Records to process
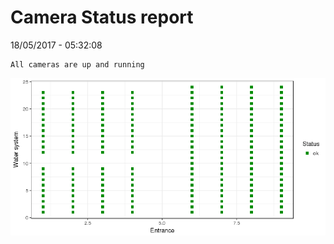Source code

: Camera Status report
================
18/05/2017 - 05:32:08

    All cameras are up and running

![](camreport_files/figure-markdown_github/unnamed-chunk-2-1.png)
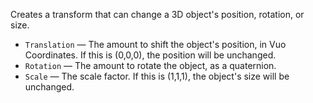 Creates a transform that can change a 3D object's position, rotation, or size.

   - `Translation` — The amount to shift the object's position, in Vuo Coordinates. If this is (0,0,0), the position will be unchanged.
   - `Rotation` — The amount to rotate the object, as a quaternion.
   - `Scale` — The scale factor. If this is (1,1,1), the object's size will be unchanged.

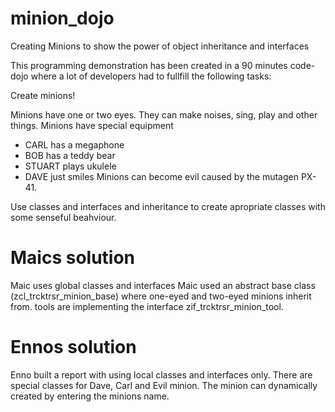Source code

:# minion_dojo
Creating Minions to show the power of object inheritance and interfaces

This programming demonstration has been created in a 90 minutes code-dojo where a lot of developers had to fullfill the following tasks:

Create minions!

Minions have one or two eyes.
They can make noises, sing, play and other things.
Minions have special equipment
* CARL has a megaphone
* BOB has a teddy bear
* STUART plays ukulele
* DAVE just smiles
Minions can become evil caused by the mutagen PX-41.

Use classes and interfaces and inheritance to create apropriate classes with some senseful beahviour.

# Maics solution
Maic uses global classes and interfaces
Maic used an abstract base class (zcl_trcktrsr_minion_base) where one-eyed and two-eyed minions inherit from.
tools are implementing the interface  zif_trcktrsr_minion_tool.

# Ennos solution
Enno built a report with using local classes and interfaces only.
There are special classes for Dave, Carl and Evil minion.
The minion can dynamically created by entering the minions name.
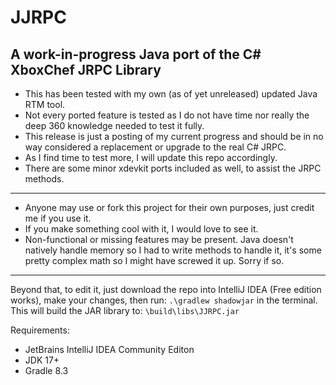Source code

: # JJRPC
A work-in-progress Java port of the C# XboxChef JRPC Library
------------------------------------------------------------------------------------------
- This has been tested with my own (as of yet unreleased) updated Java RTM tool.
- Not every ported feature is tested as I do not have time nor really the deep 360 knowledge needed to test it fully.
- This release is just a posting of my current progress and should be in no way considered a replacement or upgrade to the real C# JRPC.
- As I find time to test more, I will update this repo accordingly.
- There are some minor xdevkit ports included as well, to assist the JRPC methods.
------------------------------------------------------------------------------------------
- Anyone may use or fork this project for their own purposes, just credit me if you use it.
- If you make something cool with it, I would love to see it.
- Non-functional or missing features may be present. Java doesn't natively handle memory so I had to write methods to handle it, it's some pretty complex math so I might have screwed it up. Sorry if so.
------------------------------------------------------------------------------------------
Beyond that, to edit it, just download the repo into IntelliJ IDEA (Free edition works), make your changes, then run:
`.\gradlew shadowjar` 
in the terminal. This will build the JAR library to:
 `\build\libs\JJRPC.jar`

Requirements:
- JetBrains IntelliJ IDEA Community Editon
- JDK 17+
- Gradle 8.3  
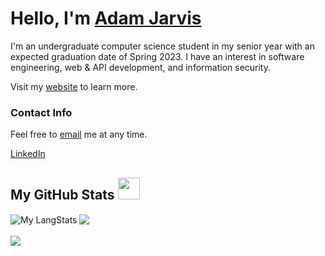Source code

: # Hello, I'm [Adam Jarvis](https://jarvisar.github.io/)

I'm an undergraduate computer science student in my senior year with an expected graduation date of Spring 2023. I have an interest in software engineering, web & API development, and information security. 

Visit my [website](https://jarvisar.github.io/) to learn more.

### Contact Info

Feel free to [email](mailto:adamjarvis04@gmail.com) me at any time.

[LinkedIn](https://www.linkedin.com/in/jarvisar)

<!-- GitHub section -->

 ##  My GitHub Stats <img src = "https://i.pinimg.com/originals/65/c4/f4/65c4f452571be1261e9c623f7da488ac.gif" width = 35px> 
 
 <div>
   <img align="center" src="https://github-readme-streak-stats.herokuapp.com/?user=jarvisar" alt="My LangStats" />
  <a href="https://github.com/anuraghazra/github-readme-stats"><img align="center" src="https://github-readme-stats.vercel.app/api/top-langs/?username=jarvisar&layout=compact&theme=buefy&hide_border=true" /></a>
</div>
<br>

<img src="https://github-readme-stats.anuraghazra1.vercel.app/api?username=jarvisar&show_icons=true" />

<!-- GitHub section: END -->
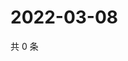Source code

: # 2022-03-08

共 0 条

<!-- BEGIN WEIBO -->
<!-- 最后更新时间 Tue Mar 08 2022 22:09:29 GMT+0800 (China Standard Time) -->

<!-- END WEIBO -->
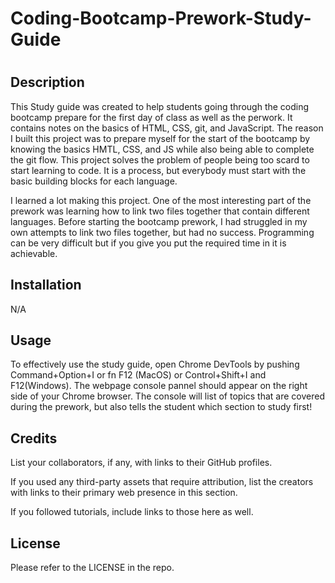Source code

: # Coding-Bootcamp-Prework-Study-Guide

# <Coding-Bootcamp-Prework-Study-Guide>

## Description

This Study guide was created to help students going through the coding bootcamp prepare for the first day of class as well as the perwork. It contains notes on the basics of HTML, CSS, git, and JavaScript. The reason I built this project was to prepare myself for the start of the bootcamp by knowing the basics HMTL, CSS, and JS while also being able to complete the git flow. This project solves the problem of people being too scard to start learning to code. It is a process, but everybody must start with the basic building blocks for each language. 

I learned a lot making this project. One of the most interesting part of the prework was learning how to link two files together that contain different languages. Before starting the bootcamp prework, I had struggled in my own attempts to link two files together, but had no success. Programming can be very difficult but if you give you put the required time in it is achievable. 

## Installation

N/A

## Usage

To effectively use the study guide, open Chrome DevTools by pushing Command+Option+I or fn F12 (MacOS) or Control+Shift+I and F12(Windows). The webpage console pannel should appear on the right side of your Chrome browser. The console will list of topics that are covered during the prework, but also tells the student which section to study first!

## Credits

List your collaborators, if any, with links to their GitHub profiles.

If you used any third-party assets that require attribution, list the creators with links to their primary web presence in this section.

If you followed tutorials, include links to those here as well.

## License

Please refer to the LICENSE in the repo.

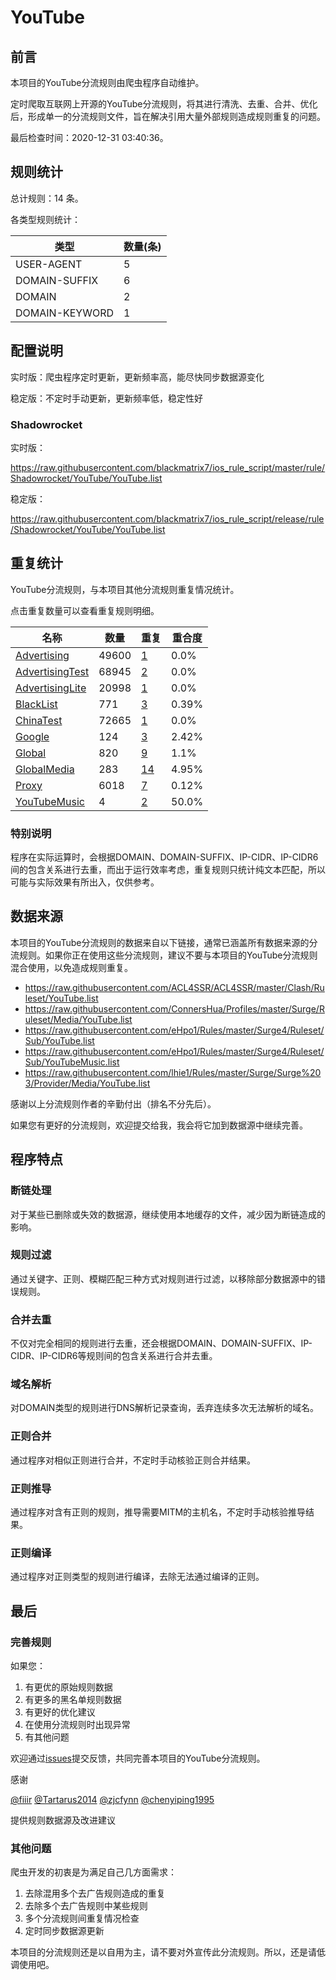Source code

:# YouTube

## 前言

本项目的YouTube分流规则由爬虫程序自动维护。

定时爬取互联网上开源的YouTube分流规则，将其进行清洗、去重、合并、优化后，形成单一的分流规则文件，旨在解决引用大量外部规则造成规则重复的问题。



最后检查时间：2020-12-31 03:40:36。

## 规则统计

总计规则：14 条。

各类型规则统计：

| 类型 | 数量(条) |
| ---- | ---- |
| USER-AGENT | 5 |
| DOMAIN-SUFFIX | 6 |
| DOMAIN | 2 |
| DOMAIN-KEYWORD | 1 |
## 配置说明

实时版：爬虫程序定时更新，更新频率高，能尽快同步数据源变化

稳定版：不定时手动更新，更新频率低，稳定性好

### Shadowrocket 
实时版：

https://raw.githubusercontent.com/blackmatrix7/ios_rule_script/master/rule/Shadowrocket/YouTube/YouTube.list

稳定版：

https://raw.githubusercontent.com/blackmatrix7/ios_rule_script/release/rule/Shadowrocket/YouTube/YouTube.list

## 重复统计

YouTube分流规则，与本项目其他分流规则重复情况统计。

点击重复数量可以查看重复规则明细。

| 名称 | 数量 | 重复 | 重合度 |
| ---- | ---- | ---- | ------ |
|  [Advertising](https://github.com/blackmatrix7/ios_rule_script/tree/master/rule/Shadowrocket/Advertising)    | 49600   | [1](https://raw.githubusercontent.com/blackmatrix7/ios_rule_script/master/rule/Shadowrocket/YouTube/YouTube_Repeat.list)   |   0.0% |
|  [AdvertisingTest](https://github.com/blackmatrix7/ios_rule_script/tree/master/rule/Shadowrocket/AdvertisingTest)    | 68945   | [2](https://raw.githubusercontent.com/blackmatrix7/ios_rule_script/master/rule/Shadowrocket/YouTube/YouTube_Repeat.list)   |   0.0% |
|  [AdvertisingLite](https://github.com/blackmatrix7/ios_rule_script/tree/master/rule/Shadowrocket/AdvertisingLite)    | 20998   | [1](https://raw.githubusercontent.com/blackmatrix7/ios_rule_script/master/rule/Shadowrocket/YouTube/YouTube_Repeat.list)   |   0.0% |
|  [BlackList](https://github.com/blackmatrix7/ios_rule_script/tree/master/rule/Shadowrocket/BlackList)    | 771   | [3](https://raw.githubusercontent.com/blackmatrix7/ios_rule_script/master/rule/Shadowrocket/YouTube/YouTube_Repeat.list)   |   0.39% |
|  [ChinaTest](https://github.com/blackmatrix7/ios_rule_script/tree/master/rule/Shadowrocket/ChinaTest)    | 72665   | [1](https://raw.githubusercontent.com/blackmatrix7/ios_rule_script/master/rule/Shadowrocket/YouTube/YouTube_Repeat.list)   |   0.0% |
|  [Google](https://github.com/blackmatrix7/ios_rule_script/tree/master/rule/Shadowrocket/Google)    | 124   | [3](https://raw.githubusercontent.com/blackmatrix7/ios_rule_script/master/rule/Shadowrocket/YouTube/YouTube_Repeat.list)   |   2.42% |
|  [Global](https://github.com/blackmatrix7/ios_rule_script/tree/master/rule/Shadowrocket/Global)    | 820   | [9](https://raw.githubusercontent.com/blackmatrix7/ios_rule_script/master/rule/Shadowrocket/YouTube/YouTube_Repeat.list)   |   1.1% |
|  [GlobalMedia](https://github.com/blackmatrix7/ios_rule_script/tree/master/rule/Shadowrocket/GlobalMedia)    | 283   | [14](https://raw.githubusercontent.com/blackmatrix7/ios_rule_script/master/rule/Shadowrocket/YouTube/YouTube_Repeat.list)   |   4.95% |
|  [Proxy](https://github.com/blackmatrix7/ios_rule_script/tree/master/rule/Shadowrocket/Proxy)    | 6018   | [7](https://raw.githubusercontent.com/blackmatrix7/ios_rule_script/master/rule/Shadowrocket/YouTube/YouTube_Repeat.list)   |   0.12% |
|  [YouTubeMusic](https://github.com/blackmatrix7/ios_rule_script/tree/master/rule/Shadowrocket/YouTubeMusic)    | 4   | [2](https://raw.githubusercontent.com/blackmatrix7/ios_rule_script/master/rule/Shadowrocket/YouTube/YouTube_Repeat.list)   |   50.0% |
### 特别说明
程序在实际运算时，会根据DOMAIN、DOMAIN-SUFFIX、IP-CIDR、IP-CIDR6间的包含关系进行去重，而出于运行效率考虑，重复规则只统计纯文本匹配，所以可能与实际效果有所出入，仅供参考。

## 数据来源

本项目的YouTube分流规则的数据来自以下链接，通常已涵盖所有数据来源的分流规则。如果你正在使用这些分流规则，建议不要与本项目的YouTube分流规则混合使用，以免造成规则重复。

- https://raw.githubusercontent.com/ACL4SSR/ACL4SSR/master/Clash/Ruleset/YouTube.list
- https://raw.githubusercontent.com/ConnersHua/Profiles/master/Surge/Ruleset/Media/YouTube.list
- https://raw.githubusercontent.com/eHpo1/Rules/master/Surge4/Ruleset/Sub/YouTube.list
- https://raw.githubusercontent.com/eHpo1/Rules/master/Surge4/Ruleset/Sub/YouTubeMusic.list
- https://raw.githubusercontent.com/lhie1/Rules/master/Surge/Surge%203/Provider/Media/YouTube.list


感谢以上分流规则作者的辛勤付出（排名不分先后）。

如果您有更好的分流规则，欢迎提交给我，我会将它加到数据源中继续完善。

## 程序特点

### 断链处理

对于某些已删除或失效的数据源，继续使用本地缓存的文件，减少因为断链造成的影响。

### 规则过滤

通过关键字、正则、模糊匹配三种方式对规则进行过滤，以移除部分数据源中的错误规则。

### 合并去重

不仅对完全相同的规则进行去重，还会根据DOMAIN、DOMAIN-SUFFIX、IP-CIDR、IP-CIDR6等规则间的包含关系进行合并去重。

### 域名解析

对DOMAIN类型的规则进行DNS解析记录查询，丢弃连续多次无法解析的域名。

### 正则合并

通过程序对相似正则进行合并，不定时手动核验正则合并结果。

### 正则推导

通过程序对含有正则的规则，推导需要MITM的主机名，不定时手动核验推导结果。

### 正则编译

通过程序对正则类型的规则进行编译，去除无法通过编译的正则。

## 最后

### 完善规则

如果您：

1. 有更优的原始规则数据
2. 有更多的黑名单规则数据
3. 有更好的优化建议
4. 在使用分流规则时出现异常
5. 有其他问题

欢迎通过[issues](https://github.com/blackmatrix7/ios_rule_script/issues/new)提交反馈，共同完善本项目的YouTube分流规则。

感谢

[@fiiir](https://github.com/fiiir) [@Tartarus2014](https://github.com/Tartarus2014) [@zjcfynn](https://github.com/zjcfynn) [@chenyiping1995](https://github.com/chenyiping1995) 

提供规则数据源及改进建议

### 其他问题

爬虫开发的初衷是为满足自己几方面需求：

1. 去除混用多个去广告规则造成的重复
2. 去除多个去广告规则中某些规则
3. 多个分流规则间重复情况检查
4. 定时同步数据源更新

本项目的分流规则还是以自用为主，请不要对外宣传此分流规则。所以，还是请低调使用吧。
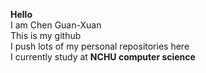 **Hello**  
I am Chen Guan-Xuan  
This is my github  
I push lots of my personal repositories here  
I currently study at  **NCHU computer science**

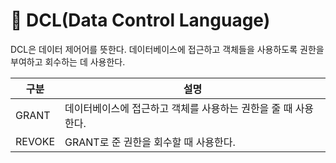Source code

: # 🐬 DCL(Data Control Language) 
<p>
DCL은 데이터 제어어를 뜻한다. 데이터베이스에 접근하고 객체들을 사용하도록 권한을 부여하고 회수하는 데 사용한다.
</p>

|구분|설명|
|-|-|
|GRANT|데이터베이스에 접근하고 객체를 사용하는 권한을 줄 때 사용한다.|
|REVOKE|GRANT로 준 권한을 회수할 때 사용한다.|
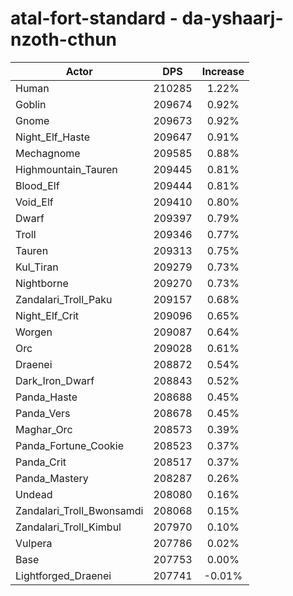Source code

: # atal-fort-standard - da-yshaarj-nzoth-cthun
| Actor | DPS | Increase |
|---|:---:|:---:|
|Human|210285|1.22%|
|Goblin|209674|0.92%|
|Gnome|209673|0.92%|
|Night_Elf_Haste|209647|0.91%|
|Mechagnome|209585|0.88%|
|Highmountain_Tauren|209445|0.81%|
|Blood_Elf|209444|0.81%|
|Void_Elf|209410|0.80%|
|Dwarf|209397|0.79%|
|Troll|209346|0.77%|
|Tauren|209313|0.75%|
|Kul_Tiran|209279|0.73%|
|Nightborne|209270|0.73%|
|Zandalari_Troll_Paku|209157|0.68%|
|Night_Elf_Crit|209096|0.65%|
|Worgen|209087|0.64%|
|Orc|209028|0.61%|
|Draenei|208872|0.54%|
|Dark_Iron_Dwarf|208843|0.52%|
|Panda_Haste|208688|0.45%|
|Panda_Vers|208678|0.45%|
|Maghar_Orc|208573|0.39%|
|Panda_Fortune_Cookie|208523|0.37%|
|Panda_Crit|208517|0.37%|
|Panda_Mastery|208287|0.26%|
|Undead|208080|0.16%|
|Zandalari_Troll_Bwonsamdi|208068|0.15%|
|Zandalari_Troll_Kimbul|207970|0.10%|
|Vulpera|207786|0.02%|
|Base|207753|0.00%|
|Lightforged_Draenei|207741|-0.01%|
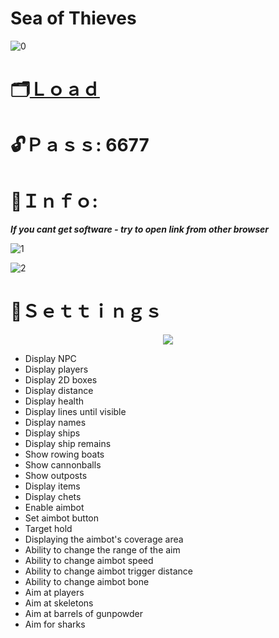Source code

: # Sea of Thieves 

![0](https://github.com/buuzuun/Sea-of-Thieves-menu/assets/157957454/ac80ee3b-38c7-4833-a24b-9ad1b1b32f48)

 
# 🗂[Ｌｏａｄ](https://dl.dropboxusercontent.com/scl/fi/kmbdptce5q5skfrekcx0u/GitProject?rlkey=c1winh8z3ogdq15qn9xgktd8r)

# 🔓Ｐａｓｓ: 6677

# 🔴Ｉｎｆｏ:

***If you cant get software - try to open link from other browser***

![1](https://github.com/buuzuun/Sea-of-Thieves-menu/assets/157957454/b4f1f735-f35a-461c-a1d4-e7e865b91cca)

![2](https://github.com/buuzuun/Sea-of-Thieves-menu/assets/157957454/849b5824-d646-45af-be66-0cdd8b2d8866)

# 🔴Ｓｅｔｔｉｎｇｓ

<p align="center">
  <img src="(https://github.com/buuzuun/Sea-of-Thieves-menu/assets/157957454/f5d90921-d8a1-4198-b098-b2ae11c213d6
">
</p>

* Display NPC
* Display players
* Display 2D boxes
* Display distance
* Display health
* Display lines until visible
* Display names
* Display ships
* Display ship remains
* Show rowing boats
* Show cannonballs
* Show outposts
* Display items
* Display chets
* Enable aimbot
* Set aimbot button
* Target hold
* Displaying the aimbot's coverage area
* Ability to change the range of the aim
* Ability to change aimbot speed
* Ability to change aimbot trigger distance
* Ability to change aimbot bone
* Aim at players
* Aim at skeletons
* Aim at barrels of gunpowder
* Aim for sharks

What you should do
Starting from the records above, filter out all lines except those containing the word "science".

Written answer
I'm an undergraduate computer science student in my senior year with an expected graduation date of Spring 2023. I have an interest in software engineering, web & API development, and information security. 
I currently study at  **NCHU computer science**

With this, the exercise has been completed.